**Problem statement**
A word-for-word copy of the records below is needed, without the images.
Information provided Start Marker
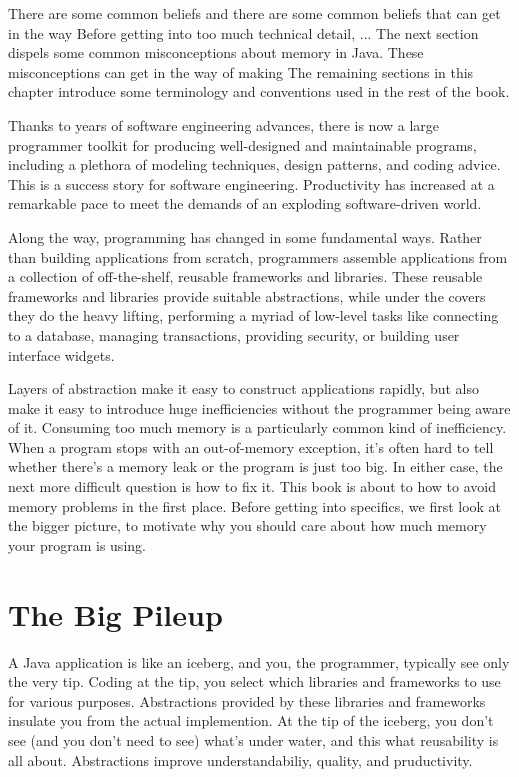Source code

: There are some common beliefs and there are some common beliefs that can get in the way 
Before getting into too much technical detail, ... The next section dispels some common misconceptions about memory in Java.  These misconceptions can get in the way of making  The remaining sections in this chapter introduce some terminology and conventions used in the rest of the book.

Thanks to years of software engineering advances, there is now a large
programmer toolkit for producing well-designed and maintainable programs,
including a plethora of modeling techniques, design patterns, and coding 
advice. This is a success story for software engineering. Productivity has
increased at a remarkable pace to meet the demands of an exploding software-driven world. 

Along the way, programming has changed in some fundamental ways. Rather than building applications from scratch, programmers 
assemble applications from a collection of off-the-shelf, reusable frameworks
and libraries. These reusable frameworks and libraries provide suitable
abstractions, while under the covers they do the heavy lifting, performing a
myriad of low-level tasks like connecting to a database, managing transactions,
providing security, or building user interface widgets.

Layers of abstraction make it easy to construct applications
rapidly, but also make it easy to introduce huge inefficiencies without the
programmer being aware of it. Consuming too much memory is a particularly common
kind of inefficiency. When a program stops with an out-of-memory exception, it's
often hard to tell whether there's a memory leak or the program is just too big. 
In either case, the next more difficult
question is how to fix it. This book is about to how to avoid memory problems in the first place. Before
getting into specifics, we first look at the bigger picture, to motivate
why you should care about how much memory your program is using.


\section{The Big Pileup}

A Java application is like an iceberg, and you, the programmer, typically see
only the very tip. Coding at the tip, you select which libraries
and frameworks to use for various purposes. Abstractions provided by these
libraries and frameworks insulate you from the actual implemention. At the tip
of the iceberg, you don't see (and you don't need to see) what's under water,
and this what reusability is all about. Abstractions improve understandabiliy, quality, and
pruductivity. 

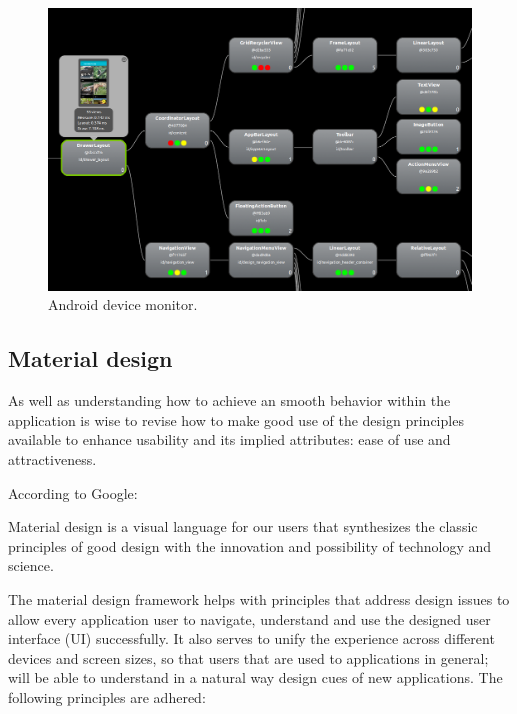 \begin{figure}[H]
\begin{adjustbox}{width=1\textwidth,center=\textwidth}
  \centering
  \includegraphics[scale=1]{images/android_device_monitor_2.png}
\end{adjustbox}
  \caption[Android device monitor]{Android device monitor.}
  \label{fig:android_device_monitor}
\end{figure}

\subsection{Material design}
As well as understanding how to achieve an smooth behavior within the application is wise to revise how to make good use of the design principles available to enhance usability and its implied attributes: ease of use and attractiveness. 

According to Google: \begin{displayquote}Material design is  a visual language for our users that synthesizes the classic principles of good design with the innovation and possibility of technology and science. \end{displayquote} 

The material design framework helps with principles that address design issues to allow every application user to navigate, understand and use the designed user interface (UI) successfully. It also serves to unify the experience across different devices and screen sizes, so that users that are used to applications in general; will be able to understand in a natural way design cues of new applications. The following principles are adhered:   

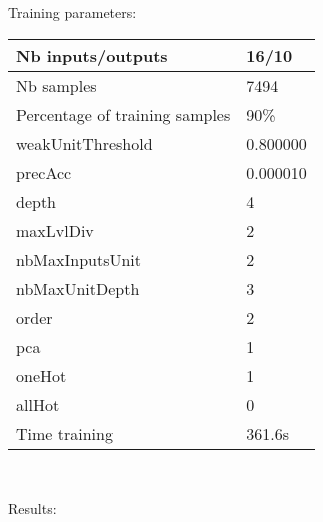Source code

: Training parameters:\\
\begin{center}
\begin{tabular}{|l|l|}
\hline
Nb inputs/outputs&16/10\\
\hline
Nb samples&7494\\
\hline
Percentage of training samples&90\%\\
\hline
weakUnitThreshold&0.800000\\
\hline
precAcc&0.000010\\
\hline
depth&4\\
\hline
maxLvlDiv&2\\
\hline
nbMaxInputsUnit&2\\
\hline
nbMaxUnitDepth&3\\
\hline
order&2\\
\hline
pca&1\\
\hline
oneHot&1\\
\hline
allHot&0\\
\hline
Time training&361.6s\\
\hline
\end{tabular}\\
\end{center}\newline
Results:
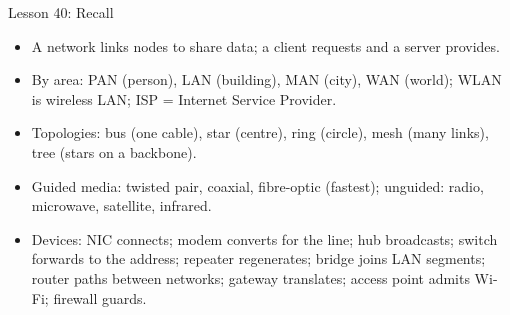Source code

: \documentclass[aspectratio=169]{beamer}
\begin{document}
\begin{frame}{Lesson 40: Recall}
  \begin{itemize}
    \item A network links nodes to share data; a client requests and a
      server provides.
    \item By area: PAN (person), LAN (building), MAN (city), WAN (world);
      WLAN is wireless LAN; ISP = Internet Service Provider.
    \item Topologies: bus (one cable), star (centre), ring (circle), mesh
      (many links), tree (stars on a backbone).
    \item Guided media: twisted pair, coaxial, fibre-optic (fastest);
      unguided: radio, microwave, satellite, infrared.
    \item Devices: NIC connects; modem converts for the line; hub
      broadcasts; switch forwards to the address; repeater regenerates;
      bridge joins LAN segments; router paths between networks; gateway
      translates; access point admits Wi-Fi; firewall guards.
  \end{itemize}
\end{frame}
\end{document}
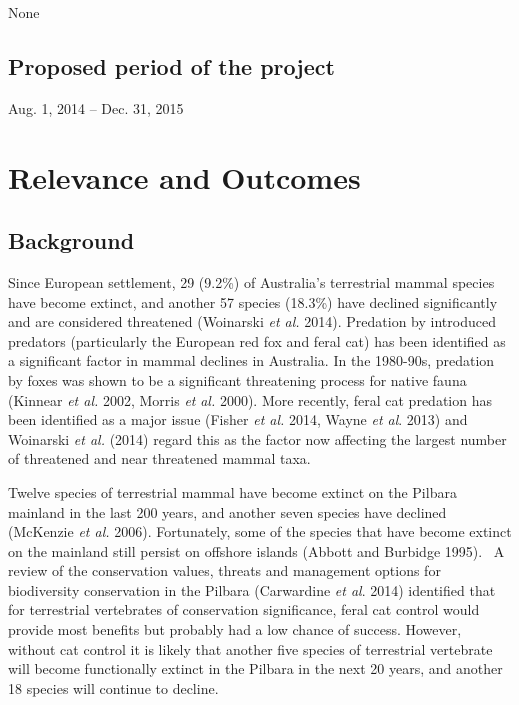 \documentclass[version=last,
    paper=a4,                               %
    10pt,                                   %
    dvipsnames,
    oneside,                              %
    headings=openany,                       %
    open=any,
    BCOR=7mm,                               %
    DIV=15,     %
]{scrbook}
\begin{document}
None


\subsection*{Proposed period of the project}
Aug. 1, 2014 -- Dec. 31, 2015



\section*{Relevance and Outcomes}


\subsection*{Background}

Since European settlement, 29 (9.2\%) of Australia's terrestrial mammal
species have become extinct, and another 57 species (18.3\%) have
declined significantly and are considered threatened (Woinarski \emph{et
al.} 2014). Predation by introduced predators (particularly the European
red fox and feral cat) has been identified as a significant factor in
mammal declines in Australia. In the 1980-90s, predation by foxes was
shown to be a significant threatening process for native fauna (Kinnear
\emph{et al.} 2002, Morris \emph{et} \emph{al.} 2000). More recently,
feral cat predation has been identified as a major issue (Fisher
\emph{et al.} 2014, Wayne \emph{et al}. 2013) and Woinarski \emph{et
al.} (2014) regard this as the factor now affecting the largest number
of threatened and near threatened mammal taxa.

Twelve species of terrestrial mammal have become extinct on the Pilbara
mainland in the last 200 years, and another seven species have declined
(McKenzie \emph{et al.} 2006). Fortunately, some of the species that
have become extinct on the mainland still persist on offshore islands
(Abbott and Burbidge 1995). ~A review of the conservation values,
threats and management options for biodiversity conservation in the
Pilbara (Carwardine \emph{et al}. 2014) identified that for terrestrial
vertebrates of conservation significance, feral cat control would
provide most benefits but probably had a low chance of success. However,
without cat control it is likely that another five species of
terrestrial vertebrate will become functionally extinct in the Pilbara
in the next 20 years, and another 18 species will continue to decline.
\end{document}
Information provided End Marker
**Exercise result**
Source code

: There are some common beliefs and there are some common beliefs that can get in the way 
Before getting into too much technical detail, ... The next section dispels some common misconceptions about memory in Java.  These misconceptions can get in the way of making  The remaining sections in this chapter introduce some terminology and conventions used in the rest of the book.

Thanks to years of software engineering advances, there is now a large
programmer toolkit for producing well-designed and maintainable programs,
including a plethora of modeling techniques, design patterns, and coding 
advice. This is a success story for software engineering. Productivity has
increased at a remarkable pace to meet the demands of an exploding software-driven world. 

Along the way, programming has changed in some fundamental ways. Rather than building applications from scratch, programmers 
assemble applications from a collection of off-the-shelf, reusable frameworks
and libraries. These reusable frameworks and libraries provide suitable
abstractions, while under the covers they do the heavy lifting, performing a
myriad of low-level tasks like connecting to a database, managing transactions,
providing security, or building user interface widgets.

Layers of abstraction make it easy to construct applications
rapidly, but also make it easy to introduce huge inefficiencies without the
programmer being aware of it. Consuming too much memory is a particularly common
kind of inefficiency. When a program stops with an out-of-memory exception, it's
often hard to tell whether there's a memory leak or the program is just too big. 
In either case, the next more difficult
question is how to fix it. This book is about to how to avoid memory problems in the first place. Before
getting into specifics, we first look at the bigger picture, to motivate
why you should care about how much memory your program is using.


\section{The Big Pileup}

A Java application is like an iceberg, and you, the programmer, typically see
only the very tip. Coding at the tip, you select which libraries
and frameworks to use for various purposes. Abstractions provided by these
libraries and frameworks insulate you from the actual implemention. At the tip
of the iceberg, you don't see (and you don't need to see) what's under water,
and this what reusability is all about. Abstractions improve understandabiliy, quality, and
pruductivity. 

 \begin{figure}[H]
\begin{adjustbox}{width=1\textwidth,center=\textwidth}
  \centering
  \includegraphics[scale=1]{images/android_device_monitor_2.png}
\end{adjustbox}
  \caption[Android device monitor]{Android device monitor.}
  \label{fig:android_device_monitor}
\end{figure}

\subsection{Material design}
As well as understanding how to achieve an smooth behavior within the application is wise to revise how to make good use of the design principles available to enhance usability and its implied attributes: ease of use and attractiveness. 

According to Google: \begin{displayquote}Material design is  a visual language for our users that synthesizes the classic principles of good design with the innovation and possibility of technology and science. \end{displayquote} 

The material design framework helps with principles that address design issues to allow every application user to navigate, understand and use the designed user interface (UI) successfully. It also serves to unify the experience across different devices and screen sizes, so that users that are used to applications in general; will be able to understand in a natural way design cues of new applications. The following principles are adhered:   

Source code

: Training parameters:\\
\begin{center}
\begin{tabular}{|l|l|}
\hline
Nb inputs/outputs&16/10\\
\hline
Nb samples&7494\\
\hline
Percentage of training samples&90\%\\
\hline
weakUnitThreshold&0.800000\\
\hline
precAcc&0.000010\\
\hline
depth&4\\
\hline
maxLvlDiv&2\\
\hline
nbMaxInputsUnit&2\\
\hline
nbMaxUnitDepth&3\\
\hline
order&2\\
\hline
pca&1\\
\hline
oneHot&1\\
\hline
allHot&0\\
\hline
Time training&361.6s\\
\hline
\end{tabular}\\
\end{center}\newline
Results:
Source code

: \documentclass[aspectratio=169]{beamer}
\begin{document}
\begin{frame}{Lesson 40: Recall}
  \begin{itemize}
    \item A network links nodes to share data; a client requests and a
      server provides.
    \item By area: PAN (person), LAN (building), MAN (city), WAN (world);
      WLAN is wireless LAN; ISP = Internet Service Provider.
    \item Topologies: bus (one cable), star (centre), ring (circle), mesh
      (many links), tree (stars on a backbone).
    \item Guided media: twisted pair, coaxial, fibre-optic (fastest);
      unguided: radio, microwave, satellite, infrared.
    \item Devices: NIC connects; modem converts for the line; hub
      broadcasts; switch forwards to the address; repeater regenerates;
      bridge joins LAN segments; router paths between networks; gateway
      translates; access point admits Wi-Fi; firewall guards.
  \end{itemize}
\end{frame}
\end{document}
 \documentclass[version=last,
    paper=a4,                               %
    10pt,                                   %
    dvipsnames,
    oneside,                              %
    headings=openany,                       %
    open=any,
    BCOR=7mm,                               %
    DIV=15,     %
]{scrbook}
\begin{document}
None


\subsection*{Proposed period of the project}
Aug. 1, 2014 -- Dec. 31, 2015



\section*{Relevance and Outcomes}


\subsection*{Background}

Since European settlement, 29 (9.2\%) of Australia's terrestrial mammal
species have become extinct, and another 57 species (18.3\%) have
declined significantly and are considered threatened (Woinarski \emph{et
al.} 2014). Predation by introduced predators (particularly the European
red fox and feral cat) has been identified as a significant factor in
mammal declines in Australia. In the 1980-90s, predation by foxes was
shown to be a significant threatening process for native fauna (Kinnear
\emph{et al.} 2002, Morris \emph{et} \emph{al.} 2000). More recently,
feral cat predation has been identified as a major issue (Fisher
\emph{et al.} 2014, Wayne \emph{et al}. 2013) and Woinarski \emph{et
al.} (2014) regard this as the factor now affecting the largest number
of threatened and near threatened mammal taxa.

Twelve species of terrestrial mammal have become extinct on the Pilbara
mainland in the last 200 years, and another seven species have declined
(McKenzie \emph{et al.} 2006). Fortunately, some of the species that
have become extinct on the mainland still persist on offshore islands
(Abbott and Burbidge 1995). ~A review of the conservation values,
threats and management options for biodiversity conservation in the
Pilbara (Carwardine \emph{et al}. 2014) identified that for terrestrial
vertebrates of conservation significance, feral cat control would
provide most benefits but probably had a low chance of success. However,
without cat control it is likely that another five species of
terrestrial vertebrate will become functionally extinct in the Pilbara
in the next 20 years, and another 18 species will continue to decline.
\end{document}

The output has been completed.